The Boston Red Sox have once again arrived at Yankee Stadium for a crucial four-game series between division foes, and any and all excuses have been thrust far out of the window.
It is finally time for the cream of the Yankee rotation to rise to the top and fly high like the countless home runs hit at the new ball park.
A.J. Burnett and CC Sabathia were paid a king’s ransom to come to the Bronx, and they need to show they are prepared to take the throne.
Burnett has undoubtedly been the Yankees' best starter thus far in 2009, but he has failed miserably at his most important task: to win the big game.
Somehow earning the “big game” moniker without ever pitching a postseason inning, Burnett was 5-0 with a stellar 2.56 ERA in eight starts against Boston during his Blue Jay career. They hit just .212 against him in those games.
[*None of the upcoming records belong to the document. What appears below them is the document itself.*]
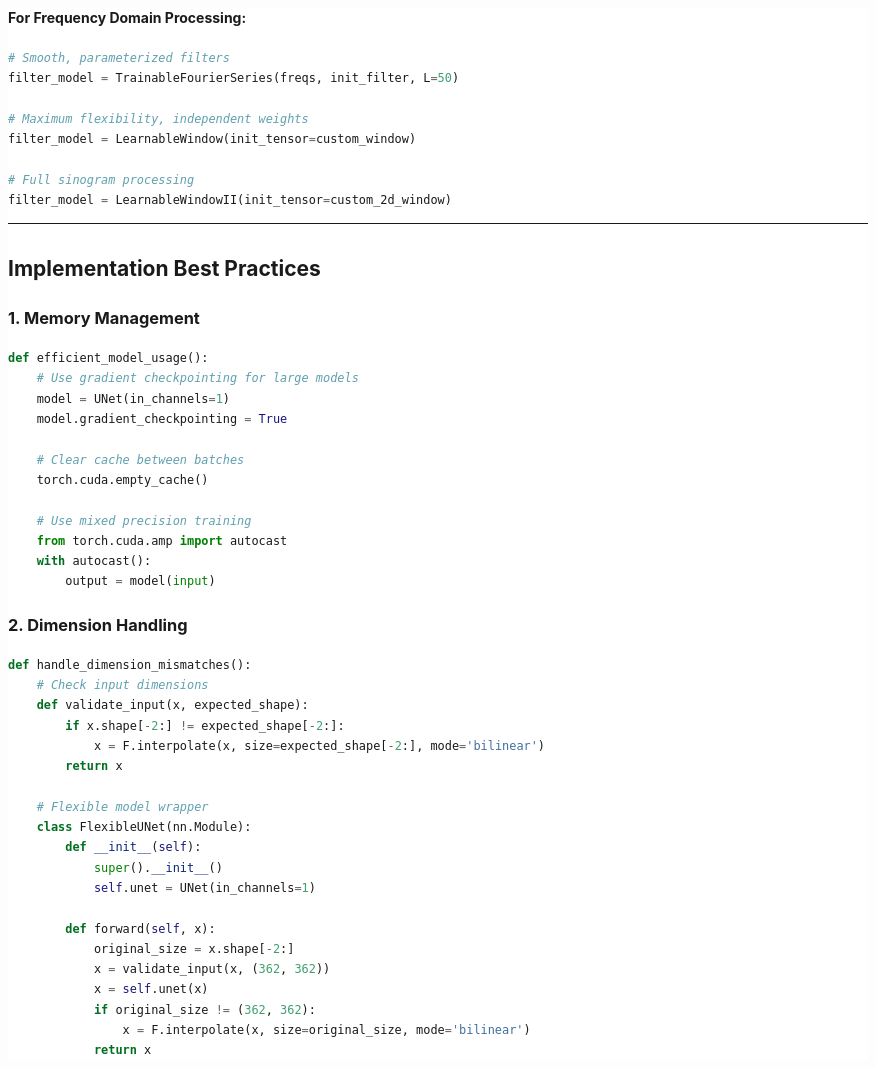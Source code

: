 #### For Frequency Domain Processing:
```python
# Smooth, parameterized filters
filter_model = TrainableFourierSeries(freqs, init_filter, L=50)

# Maximum flexibility, independent weights
filter_model = LearnableWindow(init_tensor=custom_window)

# Full sinogram processing
filter_model = LearnableWindowII(init_tensor=custom_2d_window)
```

---

## Implementation Best Practices

### 1. Memory Management
```python
def efficient_model_usage():
    # Use gradient checkpointing for large models
    model = UNet(in_channels=1)
    model.gradient_checkpointing = True
    
    # Clear cache between batches
    torch.cuda.empty_cache()
    
    # Use mixed precision training
    from torch.cuda.amp import autocast
    with autocast():
        output = model(input)
```

### 2. Dimension Handling
```python
def handle_dimension_mismatches():
    # Check input dimensions
    def validate_input(x, expected_shape):
        if x.shape[-2:] != expected_shape[-2:]:
            x = F.interpolate(x, size=expected_shape[-2:], mode='bilinear')
        return x
    
    # Flexible model wrapper
    class FlexibleUNet(nn.Module):
        def __init__(self):
            super().__init__()
            self.unet = UNet(in_channels=1)
            
        def forward(self, x):
            original_size = x.shape[-2:]
            x = validate_input(x, (362, 362))
            x = self.unet(x)
            if original_size != (362, 362):
                x = F.interpolate(x, size=original_size, mode='bilinear')
            return x
```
This season, however, it has been a far more painful and less encouraging tale for Burnett.
In his first two introductions to the game’s most heated rivalry, he is 0-1 with a nauseating 12.91 ERA, 2.74 WHIP, and a .382 batting average against.
The man brought in to be Boston’s kryptonite has instead been its Lois Lane—someone to use and abuse and toss to the side when the sun rises and duty calls.
The question is, when will “Clark Kent” Burnett discard the glasses, pen, notepad, and unconfident stammer—emerging from a telephone booth (locker room) with an “S” on his chest?
The same can be said for CC Sabathia, who is currently the highest paid starting pitcher in all of MLB.
Brought in to be a reliable and unquestionable “ace,” Sabathia has been pitching much more like a 10 of hearts. A steady card, sure, but not worth pushing in as many chips into the pot as New York did on his free agent contract.
Sabathia has given up four or more runs in 10 of his 23 starts, and five or more in four of his last seven. His ERA is floating around 4.00, and he has had just one month with an ERA below 3.75.
Problems have resulted from the inability to get on top of his changeup, displaying a lack of fastball command early in the count, as well as difficulty finishing his slider down and in to right-handed hitters.
We have all heard about the putrid postseason numbers for Sabathia, as he is 2-3 with a 7.92 ERA and 2.20 WHIP in five starts—two of which were against these very Red Sox in 2007 (0-2, 10.45 ERA, 2.32 WHIP).
In order for Yankee fans, players, and management personnel to truly believe in the possibility of a World Series run, Sabathia and Burnett are going to have to prove they can handle the spotlight in the biggest of games.
They will have to out-pitch star hurlers in a pennant race, and stand tall on a mound that has made so many before them appear small and unprepared.
These games will provide as close to an October atmosphere, as can be replicated in regular season baseball, and will go a long way in determining how these two infinite bank accounts will respond to a pinstriped playoff run.
It is time to unhook the leashes on New York’s two biggest dogs, and find out once and for all if their bites are truly as damaging as their barks would suggest.
Though it doesn’t have to be perfect, it has to make a clear statement that they can last 12 rounds in a ring with their most passionately despised enemy.
Armed with off-speed pitches as jabs and 95 MPH fastballs as a powerful uppercut, these two hired guns need to deliver a knockout blow.
Blue corner, are you ready? Red corner, are you ready? Ding. Ding. Ding.